Task directions: The lines from the start of the data through the line with "L298N > Pilotage de 2 moteurs CC" are to be returned verbatim; all later lines are to be omitted.

[Dataset entries]
== == ==
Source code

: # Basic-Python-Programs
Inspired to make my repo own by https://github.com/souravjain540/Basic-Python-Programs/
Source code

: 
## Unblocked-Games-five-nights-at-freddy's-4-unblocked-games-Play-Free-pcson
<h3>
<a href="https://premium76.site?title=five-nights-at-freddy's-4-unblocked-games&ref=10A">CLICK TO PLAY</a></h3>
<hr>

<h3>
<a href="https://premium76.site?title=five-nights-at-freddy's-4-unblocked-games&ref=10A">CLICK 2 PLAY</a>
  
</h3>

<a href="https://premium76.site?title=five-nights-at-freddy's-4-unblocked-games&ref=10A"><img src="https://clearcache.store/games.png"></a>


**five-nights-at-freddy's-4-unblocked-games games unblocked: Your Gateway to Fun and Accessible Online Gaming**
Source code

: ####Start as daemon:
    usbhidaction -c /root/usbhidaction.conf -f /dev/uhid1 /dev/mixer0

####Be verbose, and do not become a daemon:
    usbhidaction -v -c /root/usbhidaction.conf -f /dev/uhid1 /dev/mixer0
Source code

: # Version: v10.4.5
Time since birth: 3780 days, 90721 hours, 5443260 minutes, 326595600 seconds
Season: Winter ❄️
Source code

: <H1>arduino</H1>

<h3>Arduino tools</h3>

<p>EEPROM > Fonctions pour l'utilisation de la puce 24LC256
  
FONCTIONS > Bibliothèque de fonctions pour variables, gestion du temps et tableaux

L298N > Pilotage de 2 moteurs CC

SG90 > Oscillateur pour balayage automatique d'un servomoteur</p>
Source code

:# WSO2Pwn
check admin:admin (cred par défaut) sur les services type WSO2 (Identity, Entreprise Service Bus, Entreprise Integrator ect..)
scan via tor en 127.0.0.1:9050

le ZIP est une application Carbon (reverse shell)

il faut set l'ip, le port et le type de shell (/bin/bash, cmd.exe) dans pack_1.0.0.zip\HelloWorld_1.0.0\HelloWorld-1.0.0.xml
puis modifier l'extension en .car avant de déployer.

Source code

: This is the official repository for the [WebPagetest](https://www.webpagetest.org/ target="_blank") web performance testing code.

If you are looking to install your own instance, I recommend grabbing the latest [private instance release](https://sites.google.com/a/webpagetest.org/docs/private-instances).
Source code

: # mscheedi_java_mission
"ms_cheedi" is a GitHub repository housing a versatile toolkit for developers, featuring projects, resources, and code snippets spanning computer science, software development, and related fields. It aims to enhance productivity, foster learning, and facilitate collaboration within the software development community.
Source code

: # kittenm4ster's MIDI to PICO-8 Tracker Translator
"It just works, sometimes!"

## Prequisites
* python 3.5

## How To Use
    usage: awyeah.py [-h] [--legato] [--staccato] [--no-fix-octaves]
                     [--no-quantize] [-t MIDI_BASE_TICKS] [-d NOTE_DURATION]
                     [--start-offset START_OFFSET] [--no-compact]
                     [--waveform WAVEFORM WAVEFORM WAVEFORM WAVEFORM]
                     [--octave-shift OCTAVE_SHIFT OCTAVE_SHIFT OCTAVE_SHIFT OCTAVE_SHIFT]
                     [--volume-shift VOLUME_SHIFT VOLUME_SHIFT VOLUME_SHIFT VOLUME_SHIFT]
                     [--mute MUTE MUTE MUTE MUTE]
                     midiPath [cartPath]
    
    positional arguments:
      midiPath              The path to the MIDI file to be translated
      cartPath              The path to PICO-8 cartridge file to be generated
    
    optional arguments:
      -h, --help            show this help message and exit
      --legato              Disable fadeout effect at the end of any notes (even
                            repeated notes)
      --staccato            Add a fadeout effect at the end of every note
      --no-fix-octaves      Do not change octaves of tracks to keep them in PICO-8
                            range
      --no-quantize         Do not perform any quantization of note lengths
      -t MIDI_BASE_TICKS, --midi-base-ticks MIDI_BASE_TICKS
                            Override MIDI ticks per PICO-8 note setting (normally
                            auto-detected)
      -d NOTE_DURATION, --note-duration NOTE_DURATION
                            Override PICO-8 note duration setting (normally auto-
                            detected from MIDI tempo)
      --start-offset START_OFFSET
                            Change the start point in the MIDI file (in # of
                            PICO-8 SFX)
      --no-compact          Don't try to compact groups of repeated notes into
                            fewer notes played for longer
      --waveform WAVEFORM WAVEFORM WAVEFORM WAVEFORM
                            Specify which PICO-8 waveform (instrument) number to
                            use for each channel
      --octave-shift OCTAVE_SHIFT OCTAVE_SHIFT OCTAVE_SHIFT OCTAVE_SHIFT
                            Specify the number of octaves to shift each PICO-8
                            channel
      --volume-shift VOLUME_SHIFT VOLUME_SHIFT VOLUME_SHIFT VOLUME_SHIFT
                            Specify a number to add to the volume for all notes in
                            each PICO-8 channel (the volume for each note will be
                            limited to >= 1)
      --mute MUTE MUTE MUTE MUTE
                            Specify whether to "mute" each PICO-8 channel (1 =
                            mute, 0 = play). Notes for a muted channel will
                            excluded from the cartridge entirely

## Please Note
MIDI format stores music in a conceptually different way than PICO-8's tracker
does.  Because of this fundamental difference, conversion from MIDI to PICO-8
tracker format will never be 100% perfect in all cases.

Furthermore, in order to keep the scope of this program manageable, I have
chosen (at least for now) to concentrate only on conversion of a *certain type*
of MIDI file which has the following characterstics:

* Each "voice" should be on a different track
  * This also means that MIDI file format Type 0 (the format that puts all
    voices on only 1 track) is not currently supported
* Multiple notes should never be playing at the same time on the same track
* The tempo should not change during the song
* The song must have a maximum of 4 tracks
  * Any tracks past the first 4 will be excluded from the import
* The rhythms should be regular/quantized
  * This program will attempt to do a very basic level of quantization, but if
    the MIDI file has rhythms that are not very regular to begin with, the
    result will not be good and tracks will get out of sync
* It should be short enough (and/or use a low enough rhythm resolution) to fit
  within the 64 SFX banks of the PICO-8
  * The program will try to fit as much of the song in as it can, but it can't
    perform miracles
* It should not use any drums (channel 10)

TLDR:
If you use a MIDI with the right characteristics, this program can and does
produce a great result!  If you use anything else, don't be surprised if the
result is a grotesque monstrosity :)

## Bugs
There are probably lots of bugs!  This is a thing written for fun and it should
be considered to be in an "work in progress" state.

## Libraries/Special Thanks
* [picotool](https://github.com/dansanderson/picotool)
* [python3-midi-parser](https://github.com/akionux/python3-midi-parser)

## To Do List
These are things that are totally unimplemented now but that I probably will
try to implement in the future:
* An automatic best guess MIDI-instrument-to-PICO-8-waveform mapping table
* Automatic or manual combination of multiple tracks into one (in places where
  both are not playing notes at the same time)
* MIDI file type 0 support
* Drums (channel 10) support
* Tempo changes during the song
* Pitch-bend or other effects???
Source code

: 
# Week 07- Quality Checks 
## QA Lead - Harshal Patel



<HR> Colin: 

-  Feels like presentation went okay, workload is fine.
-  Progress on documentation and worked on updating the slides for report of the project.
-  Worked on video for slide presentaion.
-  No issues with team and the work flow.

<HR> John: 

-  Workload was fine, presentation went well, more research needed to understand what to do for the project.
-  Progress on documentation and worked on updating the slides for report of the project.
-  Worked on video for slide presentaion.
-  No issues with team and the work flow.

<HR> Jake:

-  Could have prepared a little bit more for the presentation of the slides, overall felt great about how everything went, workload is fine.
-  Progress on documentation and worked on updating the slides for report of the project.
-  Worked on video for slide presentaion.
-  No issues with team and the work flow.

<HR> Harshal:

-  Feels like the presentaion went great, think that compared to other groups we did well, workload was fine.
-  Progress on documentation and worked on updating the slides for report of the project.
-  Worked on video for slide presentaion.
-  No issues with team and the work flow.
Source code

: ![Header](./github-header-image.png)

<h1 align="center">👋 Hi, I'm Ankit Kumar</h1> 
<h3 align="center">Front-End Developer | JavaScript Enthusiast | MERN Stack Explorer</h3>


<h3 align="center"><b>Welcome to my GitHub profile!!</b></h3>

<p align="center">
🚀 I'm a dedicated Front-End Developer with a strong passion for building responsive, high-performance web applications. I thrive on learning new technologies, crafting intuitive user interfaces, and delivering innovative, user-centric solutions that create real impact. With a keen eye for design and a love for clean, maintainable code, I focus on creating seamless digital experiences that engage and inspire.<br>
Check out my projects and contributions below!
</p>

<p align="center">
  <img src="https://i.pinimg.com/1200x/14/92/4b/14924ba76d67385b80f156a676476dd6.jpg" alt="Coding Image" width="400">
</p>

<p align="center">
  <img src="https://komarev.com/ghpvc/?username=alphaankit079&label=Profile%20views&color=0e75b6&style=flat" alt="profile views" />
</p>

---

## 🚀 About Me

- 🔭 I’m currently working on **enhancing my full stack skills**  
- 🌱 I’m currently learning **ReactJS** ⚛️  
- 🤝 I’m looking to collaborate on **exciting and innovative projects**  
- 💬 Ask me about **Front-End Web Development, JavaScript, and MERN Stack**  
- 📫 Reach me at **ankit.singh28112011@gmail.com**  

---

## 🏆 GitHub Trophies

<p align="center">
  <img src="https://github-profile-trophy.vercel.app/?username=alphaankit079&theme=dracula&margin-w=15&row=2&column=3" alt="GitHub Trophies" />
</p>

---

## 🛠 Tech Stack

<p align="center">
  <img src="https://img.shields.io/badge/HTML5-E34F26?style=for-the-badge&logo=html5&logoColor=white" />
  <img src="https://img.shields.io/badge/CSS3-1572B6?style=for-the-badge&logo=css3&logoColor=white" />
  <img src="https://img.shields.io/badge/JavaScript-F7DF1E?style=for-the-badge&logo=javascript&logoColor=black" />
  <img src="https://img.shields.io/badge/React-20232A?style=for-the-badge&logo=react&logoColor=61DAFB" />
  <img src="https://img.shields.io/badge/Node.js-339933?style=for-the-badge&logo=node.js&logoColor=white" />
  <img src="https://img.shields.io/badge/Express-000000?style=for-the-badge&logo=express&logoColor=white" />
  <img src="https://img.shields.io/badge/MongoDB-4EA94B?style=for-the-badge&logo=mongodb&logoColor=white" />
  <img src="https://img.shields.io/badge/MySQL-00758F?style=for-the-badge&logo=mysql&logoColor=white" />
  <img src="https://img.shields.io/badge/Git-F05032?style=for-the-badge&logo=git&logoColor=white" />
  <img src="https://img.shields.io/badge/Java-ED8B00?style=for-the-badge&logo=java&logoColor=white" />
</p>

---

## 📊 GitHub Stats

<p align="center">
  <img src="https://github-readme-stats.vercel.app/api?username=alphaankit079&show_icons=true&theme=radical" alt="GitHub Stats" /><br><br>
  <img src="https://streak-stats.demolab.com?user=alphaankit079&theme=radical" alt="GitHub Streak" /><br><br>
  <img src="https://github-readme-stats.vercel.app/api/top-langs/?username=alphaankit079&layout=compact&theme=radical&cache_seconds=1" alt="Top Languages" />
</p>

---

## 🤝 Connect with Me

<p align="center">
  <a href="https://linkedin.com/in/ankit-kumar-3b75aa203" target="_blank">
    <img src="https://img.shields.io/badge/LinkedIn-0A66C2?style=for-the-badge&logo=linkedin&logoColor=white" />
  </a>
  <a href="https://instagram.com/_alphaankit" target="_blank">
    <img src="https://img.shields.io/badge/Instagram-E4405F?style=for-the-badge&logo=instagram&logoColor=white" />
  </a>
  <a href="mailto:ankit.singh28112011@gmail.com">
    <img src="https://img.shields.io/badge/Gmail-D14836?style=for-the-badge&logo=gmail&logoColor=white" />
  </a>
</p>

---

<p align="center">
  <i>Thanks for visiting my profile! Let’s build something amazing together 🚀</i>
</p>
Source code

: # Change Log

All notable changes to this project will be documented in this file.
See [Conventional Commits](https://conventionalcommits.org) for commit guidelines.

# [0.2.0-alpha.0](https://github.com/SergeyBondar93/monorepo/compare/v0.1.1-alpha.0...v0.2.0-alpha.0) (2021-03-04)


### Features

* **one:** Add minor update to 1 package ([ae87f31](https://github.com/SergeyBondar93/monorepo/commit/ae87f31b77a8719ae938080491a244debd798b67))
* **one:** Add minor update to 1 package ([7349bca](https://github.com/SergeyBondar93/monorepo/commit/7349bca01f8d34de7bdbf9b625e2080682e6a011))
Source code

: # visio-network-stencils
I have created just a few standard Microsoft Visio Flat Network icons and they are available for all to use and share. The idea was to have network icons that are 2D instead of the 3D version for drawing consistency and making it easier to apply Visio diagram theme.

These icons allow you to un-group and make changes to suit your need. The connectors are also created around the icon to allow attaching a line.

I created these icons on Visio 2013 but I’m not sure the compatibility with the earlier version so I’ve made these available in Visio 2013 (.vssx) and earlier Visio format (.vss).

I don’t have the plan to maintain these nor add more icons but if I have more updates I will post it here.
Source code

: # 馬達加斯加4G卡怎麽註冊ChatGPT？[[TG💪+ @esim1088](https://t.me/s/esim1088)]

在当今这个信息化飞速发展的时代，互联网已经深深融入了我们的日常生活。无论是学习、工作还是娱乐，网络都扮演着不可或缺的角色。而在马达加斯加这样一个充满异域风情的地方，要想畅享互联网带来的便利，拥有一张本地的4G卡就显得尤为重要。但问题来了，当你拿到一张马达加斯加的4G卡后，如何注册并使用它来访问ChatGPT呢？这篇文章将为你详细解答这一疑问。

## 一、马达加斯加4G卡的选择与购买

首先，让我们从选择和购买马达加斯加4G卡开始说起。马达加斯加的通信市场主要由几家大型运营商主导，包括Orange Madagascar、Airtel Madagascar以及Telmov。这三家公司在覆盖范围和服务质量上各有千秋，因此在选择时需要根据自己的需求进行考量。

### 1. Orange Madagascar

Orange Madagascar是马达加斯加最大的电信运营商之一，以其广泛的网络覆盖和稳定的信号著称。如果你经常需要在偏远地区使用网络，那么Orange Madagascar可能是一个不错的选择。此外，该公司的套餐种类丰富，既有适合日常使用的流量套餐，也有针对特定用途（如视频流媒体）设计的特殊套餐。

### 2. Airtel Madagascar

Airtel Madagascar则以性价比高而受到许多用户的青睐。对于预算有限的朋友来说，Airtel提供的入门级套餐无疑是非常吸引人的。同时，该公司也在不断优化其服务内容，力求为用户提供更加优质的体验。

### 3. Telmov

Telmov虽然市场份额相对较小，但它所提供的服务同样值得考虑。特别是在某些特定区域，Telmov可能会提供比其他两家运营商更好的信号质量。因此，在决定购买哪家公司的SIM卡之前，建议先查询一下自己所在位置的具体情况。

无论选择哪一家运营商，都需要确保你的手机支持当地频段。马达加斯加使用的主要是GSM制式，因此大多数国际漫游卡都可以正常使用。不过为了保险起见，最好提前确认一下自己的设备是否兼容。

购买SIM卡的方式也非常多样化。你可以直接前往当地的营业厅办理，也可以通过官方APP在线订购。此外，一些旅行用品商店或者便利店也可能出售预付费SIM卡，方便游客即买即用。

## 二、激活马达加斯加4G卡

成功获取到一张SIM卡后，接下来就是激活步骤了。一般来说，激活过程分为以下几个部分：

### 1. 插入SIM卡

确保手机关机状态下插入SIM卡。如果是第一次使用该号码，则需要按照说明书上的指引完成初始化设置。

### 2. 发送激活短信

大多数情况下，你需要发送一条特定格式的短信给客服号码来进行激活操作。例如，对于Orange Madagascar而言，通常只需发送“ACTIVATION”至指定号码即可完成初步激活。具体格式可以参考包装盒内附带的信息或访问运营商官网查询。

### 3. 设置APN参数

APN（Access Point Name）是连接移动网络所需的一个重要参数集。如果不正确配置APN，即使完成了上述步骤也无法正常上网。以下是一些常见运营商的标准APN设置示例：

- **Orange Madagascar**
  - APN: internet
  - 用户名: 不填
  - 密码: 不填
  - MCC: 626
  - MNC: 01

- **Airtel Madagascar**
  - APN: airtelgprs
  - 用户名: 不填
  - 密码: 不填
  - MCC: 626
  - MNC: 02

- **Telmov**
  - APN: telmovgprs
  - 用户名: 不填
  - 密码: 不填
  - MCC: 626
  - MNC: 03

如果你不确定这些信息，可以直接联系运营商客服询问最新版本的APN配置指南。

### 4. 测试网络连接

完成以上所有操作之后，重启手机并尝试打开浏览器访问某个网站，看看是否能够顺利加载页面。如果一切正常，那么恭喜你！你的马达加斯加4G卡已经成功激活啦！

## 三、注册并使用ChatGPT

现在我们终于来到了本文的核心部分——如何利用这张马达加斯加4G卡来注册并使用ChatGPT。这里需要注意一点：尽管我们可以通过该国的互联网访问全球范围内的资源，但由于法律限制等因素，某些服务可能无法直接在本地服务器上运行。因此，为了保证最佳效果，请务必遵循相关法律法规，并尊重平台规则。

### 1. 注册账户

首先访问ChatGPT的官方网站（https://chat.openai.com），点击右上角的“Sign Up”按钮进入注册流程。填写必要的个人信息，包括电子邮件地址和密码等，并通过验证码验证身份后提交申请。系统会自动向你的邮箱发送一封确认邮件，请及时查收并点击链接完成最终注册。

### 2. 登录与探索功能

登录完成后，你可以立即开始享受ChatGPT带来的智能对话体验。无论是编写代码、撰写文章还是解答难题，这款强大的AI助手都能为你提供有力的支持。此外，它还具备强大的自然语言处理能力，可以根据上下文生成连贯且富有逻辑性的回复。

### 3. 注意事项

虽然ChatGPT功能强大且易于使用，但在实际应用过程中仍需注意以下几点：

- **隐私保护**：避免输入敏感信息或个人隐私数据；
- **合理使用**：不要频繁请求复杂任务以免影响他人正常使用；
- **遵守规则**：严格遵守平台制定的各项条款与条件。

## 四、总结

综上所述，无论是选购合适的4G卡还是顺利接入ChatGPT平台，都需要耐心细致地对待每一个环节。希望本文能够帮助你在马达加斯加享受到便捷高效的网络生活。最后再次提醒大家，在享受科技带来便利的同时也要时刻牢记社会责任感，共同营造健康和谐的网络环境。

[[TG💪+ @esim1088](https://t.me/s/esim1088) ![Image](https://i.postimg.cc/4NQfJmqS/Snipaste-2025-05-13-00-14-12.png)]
== == ==
Output:
Source code

: # Basic-Python-Programs
Inspired to make my repo own by https://github.com/souravjain540/Basic-Python-Programs/
Source code

: 
## Unblocked-Games-five-nights-at-freddy's-4-unblocked-games-Play-Free-pcson
<h3>
<a href="https://premium76.site?title=five-nights-at-freddy's-4-unblocked-games&ref=10A">CLICK TO PLAY</a></h3>
<hr>

<h3>
<a href="https://premium76.site?title=five-nights-at-freddy's-4-unblocked-games&ref=10A">CLICK 2 PLAY</a>
  
</h3>

<a href="https://premium76.site?title=five-nights-at-freddy's-4-unblocked-games&ref=10A"><img src="https://clearcache.store/games.png"></a>


**five-nights-at-freddy's-4-unblocked-games games unblocked: Your Gateway to Fun and Accessible Online Gaming**
Source code

: ####Start as daemon:
    usbhidaction -c /root/usbhidaction.conf -f /dev/uhid1 /dev/mixer0

####Be verbose, and do not become a daemon:
    usbhidaction -v -c /root/usbhidaction.conf -f /dev/uhid1 /dev/mixer0
Source code

: # Version: v10.4.5
Time since birth: 3780 days, 90721 hours, 5443260 minutes, 326595600 seconds
Season: Winter ❄️
Source code

: <H1>arduino</H1>

<h3>Arduino tools</h3>

<p>EEPROM > Fonctions pour l'utilisation de la puce 24LC256
  
FONCTIONS > Bibliothèque de fonctions pour variables, gestion du temps et tableaux

L298N > Pilotage de 2 moteurs CC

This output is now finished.